YOUR INSTRUCTIONS -> Exactly as shown below, retype every line of the data.

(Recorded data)
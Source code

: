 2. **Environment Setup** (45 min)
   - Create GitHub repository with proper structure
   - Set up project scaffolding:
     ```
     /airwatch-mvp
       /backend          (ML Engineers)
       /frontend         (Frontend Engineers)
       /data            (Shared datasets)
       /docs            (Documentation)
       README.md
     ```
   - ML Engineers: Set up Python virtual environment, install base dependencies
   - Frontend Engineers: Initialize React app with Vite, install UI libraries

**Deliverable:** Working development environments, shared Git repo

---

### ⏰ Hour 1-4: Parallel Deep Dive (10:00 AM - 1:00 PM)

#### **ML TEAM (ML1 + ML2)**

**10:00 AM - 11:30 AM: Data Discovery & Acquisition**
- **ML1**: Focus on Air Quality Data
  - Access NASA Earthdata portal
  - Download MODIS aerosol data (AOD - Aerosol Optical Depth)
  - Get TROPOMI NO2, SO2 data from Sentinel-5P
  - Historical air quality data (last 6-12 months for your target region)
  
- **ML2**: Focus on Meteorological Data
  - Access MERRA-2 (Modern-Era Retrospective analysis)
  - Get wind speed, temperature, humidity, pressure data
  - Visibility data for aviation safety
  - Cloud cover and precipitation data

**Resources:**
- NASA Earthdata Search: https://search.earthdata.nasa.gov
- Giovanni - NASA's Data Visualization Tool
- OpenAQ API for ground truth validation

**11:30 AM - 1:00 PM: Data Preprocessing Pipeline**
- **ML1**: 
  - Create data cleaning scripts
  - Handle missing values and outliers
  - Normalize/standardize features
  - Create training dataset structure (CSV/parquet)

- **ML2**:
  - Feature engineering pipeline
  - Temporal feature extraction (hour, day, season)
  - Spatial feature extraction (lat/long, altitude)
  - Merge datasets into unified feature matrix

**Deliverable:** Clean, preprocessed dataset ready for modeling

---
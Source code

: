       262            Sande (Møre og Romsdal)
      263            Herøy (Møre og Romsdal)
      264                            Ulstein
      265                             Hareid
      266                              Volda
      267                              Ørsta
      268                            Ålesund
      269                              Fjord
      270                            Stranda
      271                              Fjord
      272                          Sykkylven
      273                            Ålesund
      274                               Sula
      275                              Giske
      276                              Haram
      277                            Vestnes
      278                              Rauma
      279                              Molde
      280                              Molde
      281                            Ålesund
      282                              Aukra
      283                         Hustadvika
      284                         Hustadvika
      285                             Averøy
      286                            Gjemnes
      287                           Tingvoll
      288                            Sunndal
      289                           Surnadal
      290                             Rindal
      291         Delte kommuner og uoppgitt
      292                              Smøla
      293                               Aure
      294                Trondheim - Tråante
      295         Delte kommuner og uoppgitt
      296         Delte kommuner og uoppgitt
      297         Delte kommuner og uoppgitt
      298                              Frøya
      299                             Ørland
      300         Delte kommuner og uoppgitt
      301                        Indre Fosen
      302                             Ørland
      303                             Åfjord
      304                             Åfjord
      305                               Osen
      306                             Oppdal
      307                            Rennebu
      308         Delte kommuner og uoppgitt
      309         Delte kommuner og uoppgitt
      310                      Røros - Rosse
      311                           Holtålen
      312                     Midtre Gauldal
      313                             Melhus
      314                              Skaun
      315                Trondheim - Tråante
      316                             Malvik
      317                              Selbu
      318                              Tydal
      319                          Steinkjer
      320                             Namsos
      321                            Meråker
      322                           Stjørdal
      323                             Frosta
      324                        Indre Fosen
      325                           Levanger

REPLY ->
Source code

: 2. **Environment Setup** (45 min)
   - Create GitHub repository with proper structure
   - Set up project scaffolding:
     ```
     /airwatch-mvp
       /backend          (ML Engineers)
       /frontend         (Frontend Engineers)
       /data            (Shared datasets)
       /docs            (Documentation)
       README.md
     ```
   - ML Engineers: Set up Python virtual environment, install base dependencies
   - Frontend Engineers: Initialize React app with Vite, install UI libraries

**Deliverable:** Working development environments, shared Git repo

---

### ⏰ Hour 1-4: Parallel Deep Dive (10:00 AM - 1:00 PM)

#### **ML TEAM (ML1 + ML2)**

**10:00 AM - 11:30 AM: Data Discovery & Acquisition**
- **ML1**: Focus on Air Quality Data
  - Access NASA Earthdata portal
  - Download MODIS aerosol data (AOD - Aerosol Optical Depth)
  - Get TROPOMI NO2, SO2 data from Sentinel-5P
  - Historical air quality data (last 6-12 months for your target region)
  
- **ML2**: Focus on Meteorological Data
  - Access MERRA-2 (Modern-Era Retrospective analysis)
  - Get wind speed, temperature, humidity, pressure data
  - Visibility data for aviation safety
  - Cloud cover and precipitation data

**Resources:**
- NASA Earthdata Search: https://search.earthdata.nasa.gov
- Giovanni - NASA's Data Visualization Tool
- OpenAQ API for ground truth validation

**11:30 AM - 1:00 PM: Data Preprocessing Pipeline**
- **ML1**: 
  - Create data cleaning scripts
  - Handle missing values and outliers
  - Normalize/standardize features
  - Create training dataset structure (CSV/parquet)

- **ML2**:
  - Feature engineering pipeline
  - Temporal feature extraction (hour, day, season)
  - Spatial feature extraction (lat/long, altitude)
  - Merge datasets into unified feature matrix

**Deliverable:** Clean, preprocessed dataset ready for modeling

---
Source code

:       262            Sande (Møre og Romsdal)
      263            Herøy (Møre og Romsdal)
      264                            Ulstein
      265                             Hareid
      266                              Volda
      267                              Ørsta
      268                            Ålesund
      269                              Fjord
      270                            Stranda
      271                              Fjord
      272                          Sykkylven
      273                            Ålesund
      274                               Sula
      275                              Giske
      276                              Haram
      277                            Vestnes
      278                              Rauma
      279                              Molde
      280                              Molde
      281                            Ålesund
      282                              Aukra
      283                         Hustadvika
      284                         Hustadvika
      285                             Averøy
      286                            Gjemnes
      287                           Tingvoll
      288                            Sunndal
      289                           Surnadal
      290                             Rindal
      291         Delte kommuner og uoppgitt
      292                              Smøla
      293                               Aure
      294                Trondheim - Tråante
      295         Delte kommuner og uoppgitt
      296         Delte kommuner og uoppgitt
      297         Delte kommuner og uoppgitt
      298                              Frøya
      299                             Ørland
      300         Delte kommuner og uoppgitt
      301                        Indre Fosen
      302                             Ørland
      303                             Åfjord
      304                             Åfjord
      305                               Osen
      306                             Oppdal
      307                            Rennebu
      308         Delte kommuner og uoppgitt
      309         Delte kommuner og uoppgitt
      310                      Røros - Rosse
      311                           Holtålen
      312                     Midtre Gauldal
      313                             Melhus
      314                              Skaun
      315                Trondheim - Tråante
      316                             Malvik
      317                              Selbu
      318                              Tydal
      319                          Steinkjer
      320                             Namsos
      321                            Meråker
      322                           Stjørdal
      323                             Frosta
      324                        Indre Fosen
      325                           Levanger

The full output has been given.